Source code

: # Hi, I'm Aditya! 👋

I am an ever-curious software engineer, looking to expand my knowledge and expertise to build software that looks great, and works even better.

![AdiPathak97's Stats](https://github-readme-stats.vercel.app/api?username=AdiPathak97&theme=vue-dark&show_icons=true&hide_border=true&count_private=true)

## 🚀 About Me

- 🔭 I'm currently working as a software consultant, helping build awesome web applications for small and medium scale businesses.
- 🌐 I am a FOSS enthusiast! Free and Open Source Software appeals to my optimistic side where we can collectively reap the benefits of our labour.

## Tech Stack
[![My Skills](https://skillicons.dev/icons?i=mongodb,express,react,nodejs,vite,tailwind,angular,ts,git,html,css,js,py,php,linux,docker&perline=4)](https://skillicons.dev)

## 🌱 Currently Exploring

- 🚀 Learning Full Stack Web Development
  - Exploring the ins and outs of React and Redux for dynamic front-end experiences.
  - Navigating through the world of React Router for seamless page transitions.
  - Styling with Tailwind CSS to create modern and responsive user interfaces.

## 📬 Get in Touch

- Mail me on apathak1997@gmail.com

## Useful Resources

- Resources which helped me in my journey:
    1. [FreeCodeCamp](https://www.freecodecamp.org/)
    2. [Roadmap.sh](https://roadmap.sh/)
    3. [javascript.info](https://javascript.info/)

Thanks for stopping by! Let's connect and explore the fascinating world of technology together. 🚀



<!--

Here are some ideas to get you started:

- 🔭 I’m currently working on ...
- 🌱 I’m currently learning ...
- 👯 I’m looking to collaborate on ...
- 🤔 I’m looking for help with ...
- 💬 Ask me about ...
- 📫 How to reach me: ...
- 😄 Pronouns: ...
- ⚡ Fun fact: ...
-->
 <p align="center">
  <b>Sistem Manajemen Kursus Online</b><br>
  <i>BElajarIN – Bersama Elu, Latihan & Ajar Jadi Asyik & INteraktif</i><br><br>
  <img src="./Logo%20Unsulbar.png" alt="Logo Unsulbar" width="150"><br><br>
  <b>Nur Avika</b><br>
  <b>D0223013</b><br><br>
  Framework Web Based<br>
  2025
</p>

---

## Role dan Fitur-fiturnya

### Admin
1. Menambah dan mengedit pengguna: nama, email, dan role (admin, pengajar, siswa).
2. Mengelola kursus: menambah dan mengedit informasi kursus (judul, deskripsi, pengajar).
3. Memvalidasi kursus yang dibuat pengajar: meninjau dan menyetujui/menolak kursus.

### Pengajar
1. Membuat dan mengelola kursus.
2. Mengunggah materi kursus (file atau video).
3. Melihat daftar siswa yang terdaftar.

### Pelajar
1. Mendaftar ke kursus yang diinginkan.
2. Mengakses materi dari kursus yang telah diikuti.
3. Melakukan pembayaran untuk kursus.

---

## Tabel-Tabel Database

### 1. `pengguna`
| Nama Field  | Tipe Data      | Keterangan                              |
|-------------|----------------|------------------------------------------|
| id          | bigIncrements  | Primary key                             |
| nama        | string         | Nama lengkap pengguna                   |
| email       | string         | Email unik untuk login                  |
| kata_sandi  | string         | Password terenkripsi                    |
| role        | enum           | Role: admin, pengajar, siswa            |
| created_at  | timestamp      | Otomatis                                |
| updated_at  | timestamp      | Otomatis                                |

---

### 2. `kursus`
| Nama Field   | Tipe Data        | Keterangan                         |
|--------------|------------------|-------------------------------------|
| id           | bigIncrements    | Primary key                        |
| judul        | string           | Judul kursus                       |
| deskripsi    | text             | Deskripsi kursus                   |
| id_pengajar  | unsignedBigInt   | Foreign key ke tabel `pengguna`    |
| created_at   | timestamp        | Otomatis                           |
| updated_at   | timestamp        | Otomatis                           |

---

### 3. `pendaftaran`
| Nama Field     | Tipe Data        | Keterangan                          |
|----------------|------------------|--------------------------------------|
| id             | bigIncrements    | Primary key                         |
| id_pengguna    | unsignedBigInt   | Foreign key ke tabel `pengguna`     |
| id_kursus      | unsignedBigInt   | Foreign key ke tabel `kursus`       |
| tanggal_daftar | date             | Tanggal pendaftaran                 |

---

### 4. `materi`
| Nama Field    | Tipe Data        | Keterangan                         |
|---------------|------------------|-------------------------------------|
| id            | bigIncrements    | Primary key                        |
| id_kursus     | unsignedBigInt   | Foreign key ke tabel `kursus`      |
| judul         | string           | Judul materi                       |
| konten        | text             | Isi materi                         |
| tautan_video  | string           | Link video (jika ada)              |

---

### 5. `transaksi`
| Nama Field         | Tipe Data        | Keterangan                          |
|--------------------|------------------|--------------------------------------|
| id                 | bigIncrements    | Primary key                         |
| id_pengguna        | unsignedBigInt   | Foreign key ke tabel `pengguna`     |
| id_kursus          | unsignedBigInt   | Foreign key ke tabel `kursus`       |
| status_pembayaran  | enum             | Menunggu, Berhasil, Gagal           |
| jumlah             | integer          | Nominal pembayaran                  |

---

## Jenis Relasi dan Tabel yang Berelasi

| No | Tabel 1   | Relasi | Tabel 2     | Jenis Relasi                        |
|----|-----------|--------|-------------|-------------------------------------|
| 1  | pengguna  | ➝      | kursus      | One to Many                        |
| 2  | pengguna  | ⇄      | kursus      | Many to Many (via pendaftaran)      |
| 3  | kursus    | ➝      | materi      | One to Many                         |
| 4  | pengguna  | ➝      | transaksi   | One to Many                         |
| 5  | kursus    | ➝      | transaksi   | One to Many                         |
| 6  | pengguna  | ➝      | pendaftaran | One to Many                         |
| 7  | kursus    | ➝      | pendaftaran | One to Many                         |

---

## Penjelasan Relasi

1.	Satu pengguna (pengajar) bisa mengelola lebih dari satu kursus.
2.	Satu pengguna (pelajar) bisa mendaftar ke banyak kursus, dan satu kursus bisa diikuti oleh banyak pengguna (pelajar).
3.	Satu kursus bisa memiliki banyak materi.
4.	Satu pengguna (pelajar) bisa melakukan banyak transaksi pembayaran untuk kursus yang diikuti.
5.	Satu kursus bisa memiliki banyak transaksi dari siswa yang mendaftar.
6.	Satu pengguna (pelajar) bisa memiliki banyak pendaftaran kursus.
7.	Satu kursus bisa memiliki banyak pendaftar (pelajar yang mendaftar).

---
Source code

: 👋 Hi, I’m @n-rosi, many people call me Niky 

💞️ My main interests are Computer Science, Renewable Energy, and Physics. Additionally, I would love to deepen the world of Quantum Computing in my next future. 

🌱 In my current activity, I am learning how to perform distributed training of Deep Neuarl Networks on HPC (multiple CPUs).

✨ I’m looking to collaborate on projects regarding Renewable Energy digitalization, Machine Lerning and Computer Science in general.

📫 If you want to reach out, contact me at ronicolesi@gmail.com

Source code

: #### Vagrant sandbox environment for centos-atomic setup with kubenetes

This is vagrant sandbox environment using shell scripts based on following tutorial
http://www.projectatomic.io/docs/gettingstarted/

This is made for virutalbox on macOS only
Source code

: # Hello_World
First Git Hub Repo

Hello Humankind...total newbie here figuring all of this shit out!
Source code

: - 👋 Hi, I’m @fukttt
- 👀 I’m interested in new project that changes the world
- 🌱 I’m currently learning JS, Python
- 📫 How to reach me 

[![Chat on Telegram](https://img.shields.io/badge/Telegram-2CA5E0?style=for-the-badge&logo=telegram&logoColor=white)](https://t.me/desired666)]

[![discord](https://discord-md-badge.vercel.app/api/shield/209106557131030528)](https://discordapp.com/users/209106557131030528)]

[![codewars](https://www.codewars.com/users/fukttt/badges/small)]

■ About this exercise
Retype the material exactly.

■ Written solution
Source code

: # Hi, I'm Aditya! 👋

I am an ever-curious software engineer, looking to expand my knowledge and expertise to build software that looks great, and works even better.

![AdiPathak97's Stats](https://github-readme-stats.vercel.app/api?username=AdiPathak97&theme=vue-dark&show_icons=true&hide_border=true&count_private=true)

## 🚀 About Me

- 🔭 I'm currently working as a software consultant, helping build awesome web applications for small and medium scale businesses.
- 🌐 I am a FOSS enthusiast! Free and Open Source Software appeals to my optimistic side where we can collectively reap the benefits of our labour.

## Tech Stack
[![My Skills](https://skillicons.dev/icons?i=mongodb,express,react,nodejs,vite,tailwind,angular,ts,git,html,css,js,py,php,linux,docker&perline=4)](https://skillicons.dev)

## 🌱 Currently Exploring

- 🚀 Learning Full Stack Web Development
  - Exploring the ins and outs of React and Redux for dynamic front-end experiences.
  - Navigating through the world of React Router for seamless page transitions.
  - Styling with Tailwind CSS to create modern and responsive user interfaces.

## 📬 Get in Touch

- Mail me on apathak1997@gmail.com

## Useful Resources

- Resources which helped me in my journey:
    1. [FreeCodeCamp](https://www.freecodecamp.org/)
    2. [Roadmap.sh](https://roadmap.sh/)
    3. [javascript.info](https://javascript.info/)

Thanks for stopping by! Let's connect and explore the fascinating world of technology together. 🚀



<!--

Here are some ideas to get you started:

- 🔭 I’m currently working on ...
- 🌱 I’m currently learning ...
- 👯 I’m looking to collaborate on ...
- 🤔 I’m looking for help with ...
- 💬 Ask me about ...
- 📫 How to reach me: ...
- 😄 Pronouns: ...
- ⚡ Fun fact: ...
-->
 <p align="center">
  <b>Sistem Manajemen Kursus Online</b><br>
  <i>BElajarIN – Bersama Elu, Latihan & Ajar Jadi Asyik & INteraktif</i><br><br>
  <img src="./Logo%20Unsulbar.png" alt="Logo Unsulbar" width="150"><br><br>
  <b>Nur Avika</b><br>
  <b>D0223013</b><br><br>
  Framework Web Based<br>
  2025
</p>

---

## Role dan Fitur-fiturnya

### Admin
1. Menambah dan mengedit pengguna: nama, email, dan role (admin, pengajar, siswa).
2. Mengelola kursus: menambah dan mengedit informasi kursus (judul, deskripsi, pengajar).
3. Memvalidasi kursus yang dibuat pengajar: meninjau dan menyetujui/menolak kursus.

### Pengajar
1. Membuat dan mengelola kursus.
2. Mengunggah materi kursus (file atau video).
3. Melihat daftar siswa yang terdaftar.

### Pelajar
1. Mendaftar ke kursus yang diinginkan.
2. Mengakses materi dari kursus yang telah diikuti.
3. Melakukan pembayaran untuk kursus.

---

## Tabel-Tabel Database

### 1. `pengguna`
| Nama Field  | Tipe Data      | Keterangan                              |
|-------------|----------------|------------------------------------------|
| id          | bigIncrements  | Primary key                             |
| nama        | string         | Nama lengkap pengguna                   |
| email       | string         | Email unik untuk login                  |
| kata_sandi  | string         | Password terenkripsi                    |
| role        | enum           | Role: admin, pengajar, siswa            |
| created_at  | timestamp      | Otomatis                                |
| updated_at  | timestamp      | Otomatis                                |

---

### 2. `kursus`
| Nama Field   | Tipe Data        | Keterangan                         |
|--------------|------------------|-------------------------------------|
| id           | bigIncrements    | Primary key                        |
| judul        | string           | Judul kursus                       |
| deskripsi    | text             | Deskripsi kursus                   |
| id_pengajar  | unsignedBigInt   | Foreign key ke tabel `pengguna`    |
| created_at   | timestamp        | Otomatis                           |
| updated_at   | timestamp        | Otomatis                           |

---

### 3. `pendaftaran`
| Nama Field     | Tipe Data        | Keterangan                          |
|----------------|------------------|--------------------------------------|
| id             | bigIncrements    | Primary key                         |
| id_pengguna    | unsignedBigInt   | Foreign key ke tabel `pengguna`     |
| id_kursus      | unsignedBigInt   | Foreign key ke tabel `kursus`       |
| tanggal_daftar | date             | Tanggal pendaftaran                 |

---

### 4. `materi`
| Nama Field    | Tipe Data        | Keterangan                         |
|---------------|------------------|-------------------------------------|
| id            | bigIncrements    | Primary key                        |
| id_kursus     | unsignedBigInt   | Foreign key ke tabel `kursus`      |
| judul         | string           | Judul materi                       |
| konten        | text             | Isi materi                         |
| tautan_video  | string           | Link video (jika ada)              |

---

### 5. `transaksi`
| Nama Field         | Tipe Data        | Keterangan                          |
|--------------------|------------------|--------------------------------------|
| id                 | bigIncrements    | Primary key                         |
| id_pengguna        | unsignedBigInt   | Foreign key ke tabel `pengguna`     |
| id_kursus          | unsignedBigInt   | Foreign key ke tabel `kursus`       |
| status_pembayaran  | enum             | Menunggu, Berhasil, Gagal           |
| jumlah             | integer          | Nominal pembayaran                  |

---

## Jenis Relasi dan Tabel yang Berelasi

| No | Tabel 1   | Relasi | Tabel 2     | Jenis Relasi                        |
|----|-----------|--------|-------------|-------------------------------------|
| 1  | pengguna  | ➝      | kursus      | One to Many                        |
| 2  | pengguna  | ⇄      | kursus      | Many to Many (via pendaftaran)      |
| 3  | kursus    | ➝      | materi      | One to Many                         |
| 4  | pengguna  | ➝      | transaksi   | One to Many                         |
| 5  | kursus    | ➝      | transaksi   | One to Many                         |
| 6  | pengguna  | ➝      | pendaftaran | One to Many                         |
| 7  | kursus    | ➝      | pendaftaran | One to Many                         |

---

## Penjelasan Relasi

1.	Satu pengguna (pengajar) bisa mengelola lebih dari satu kursus.
2.	Satu pengguna (pelajar) bisa mendaftar ke banyak kursus, dan satu kursus bisa diikuti oleh banyak pengguna (pelajar).
3.	Satu kursus bisa memiliki banyak materi.
4.	Satu pengguna (pelajar) bisa melakukan banyak transaksi pembayaran untuk kursus yang diikuti.
5.	Satu kursus bisa memiliki banyak transaksi dari siswa yang mendaftar.
6.	Satu pengguna (pelajar) bisa memiliki banyak pendaftaran kursus.
7.	Satu kursus bisa memiliki banyak pendaftar (pelajar yang mendaftar).

---
Source code

: 👋 Hi, I’m @n-rosi, many people call me Niky 

💞️ My main interests are Computer Science, Renewable Energy, and Physics. Additionally, I would love to deepen the world of Quantum Computing in my next future. 

🌱 In my current activity, I am learning how to perform distributed training of Deep Neuarl Networks on HPC (multiple CPUs).

✨ I’m looking to collaborate on projects regarding Renewable Energy digitalization, Machine Lerning and Computer Science in general.

📫 If you want to reach out, contact me at ronicolesi@gmail.com

Source code

: #### Vagrant sandbox environment for centos-atomic setup with kubenetes

This is vagrant sandbox environment using shell scripts based on following tutorial
http://www.projectatomic.io/docs/gettingstarted/

This is made for virutalbox on macOS only
Source code

: # Hello_World
First Git Hub Repo

Hello Humankind...total newbie here figuring all of this shit out!
Source code

: - 👋 Hi, I’m @fukttt
- 👀 I’m interested in new project that changes the world
- 🌱 I’m currently learning JS, Python
- 📫 How to reach me 

[![Chat on Telegram](https://img.shields.io/badge/Telegram-2CA5E0?style=for-the-badge&logo=telegram&logoColor=white)](https://t.me/desired666)]

[![discord](https://discord-md-badge.vercel.app/api/shield/209106557131030528)](https://discordapp.com/users/209106557131030528)]

[![codewars](https://www.codewars.com/users/fukttt/badges/small)]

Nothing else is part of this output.